- WHAT THE TASK REQUIRES
Across the data below, count every line where the string "chapter" appears. Answer with the number alone.

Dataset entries
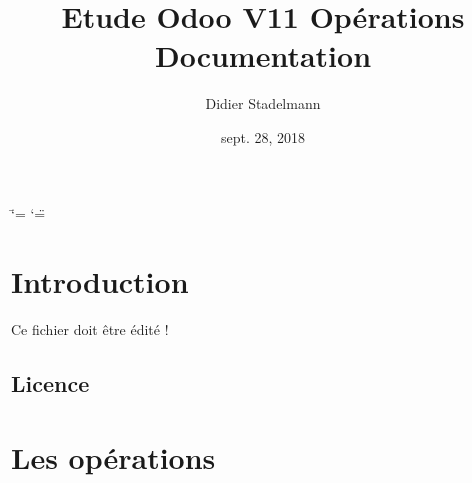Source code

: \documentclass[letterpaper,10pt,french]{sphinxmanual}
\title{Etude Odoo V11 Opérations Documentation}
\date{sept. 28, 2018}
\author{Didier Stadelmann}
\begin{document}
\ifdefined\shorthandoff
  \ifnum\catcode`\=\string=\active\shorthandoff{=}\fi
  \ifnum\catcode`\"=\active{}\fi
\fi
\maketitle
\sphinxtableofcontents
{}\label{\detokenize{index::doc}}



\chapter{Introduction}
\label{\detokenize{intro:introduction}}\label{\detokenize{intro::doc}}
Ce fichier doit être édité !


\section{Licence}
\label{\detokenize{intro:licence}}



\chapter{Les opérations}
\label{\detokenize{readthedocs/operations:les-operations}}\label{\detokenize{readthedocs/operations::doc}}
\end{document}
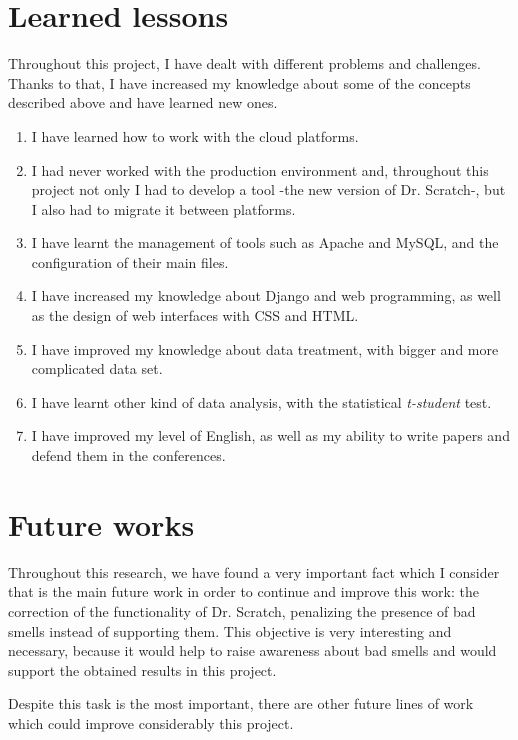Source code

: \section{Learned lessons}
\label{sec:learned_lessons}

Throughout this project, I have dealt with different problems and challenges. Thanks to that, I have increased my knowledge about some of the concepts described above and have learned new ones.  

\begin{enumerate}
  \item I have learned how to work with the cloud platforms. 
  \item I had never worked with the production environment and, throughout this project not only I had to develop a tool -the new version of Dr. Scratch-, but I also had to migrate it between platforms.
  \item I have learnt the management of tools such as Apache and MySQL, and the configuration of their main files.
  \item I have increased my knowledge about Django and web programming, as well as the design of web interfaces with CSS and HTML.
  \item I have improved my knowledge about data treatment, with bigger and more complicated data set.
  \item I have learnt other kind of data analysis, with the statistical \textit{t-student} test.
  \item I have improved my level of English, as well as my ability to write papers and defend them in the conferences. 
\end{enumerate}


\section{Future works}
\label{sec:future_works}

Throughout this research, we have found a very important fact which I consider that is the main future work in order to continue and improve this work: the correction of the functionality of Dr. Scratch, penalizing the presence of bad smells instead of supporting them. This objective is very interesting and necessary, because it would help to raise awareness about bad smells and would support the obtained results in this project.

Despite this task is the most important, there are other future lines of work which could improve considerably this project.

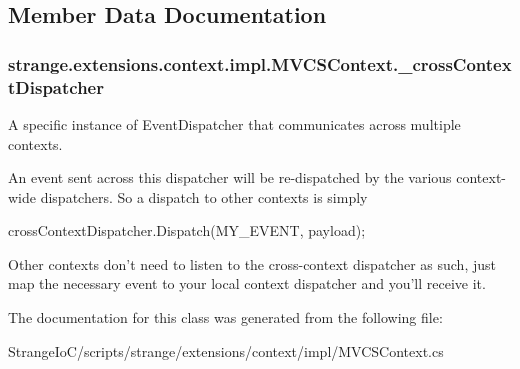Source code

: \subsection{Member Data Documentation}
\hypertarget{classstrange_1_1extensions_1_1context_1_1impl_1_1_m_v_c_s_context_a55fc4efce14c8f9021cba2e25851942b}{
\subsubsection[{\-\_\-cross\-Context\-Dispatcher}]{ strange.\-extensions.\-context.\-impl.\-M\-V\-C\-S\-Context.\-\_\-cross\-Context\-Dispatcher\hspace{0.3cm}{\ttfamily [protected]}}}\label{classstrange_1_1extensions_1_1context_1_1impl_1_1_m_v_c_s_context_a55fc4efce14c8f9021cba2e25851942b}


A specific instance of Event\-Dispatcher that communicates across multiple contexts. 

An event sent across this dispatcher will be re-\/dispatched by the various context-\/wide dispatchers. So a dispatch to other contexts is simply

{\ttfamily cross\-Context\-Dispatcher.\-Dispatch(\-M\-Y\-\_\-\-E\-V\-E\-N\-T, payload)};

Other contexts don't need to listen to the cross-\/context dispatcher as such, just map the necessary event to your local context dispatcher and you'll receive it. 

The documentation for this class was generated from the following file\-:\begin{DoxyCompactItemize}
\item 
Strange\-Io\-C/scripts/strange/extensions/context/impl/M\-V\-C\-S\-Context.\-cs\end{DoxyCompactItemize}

- EXERCISE RESULT
2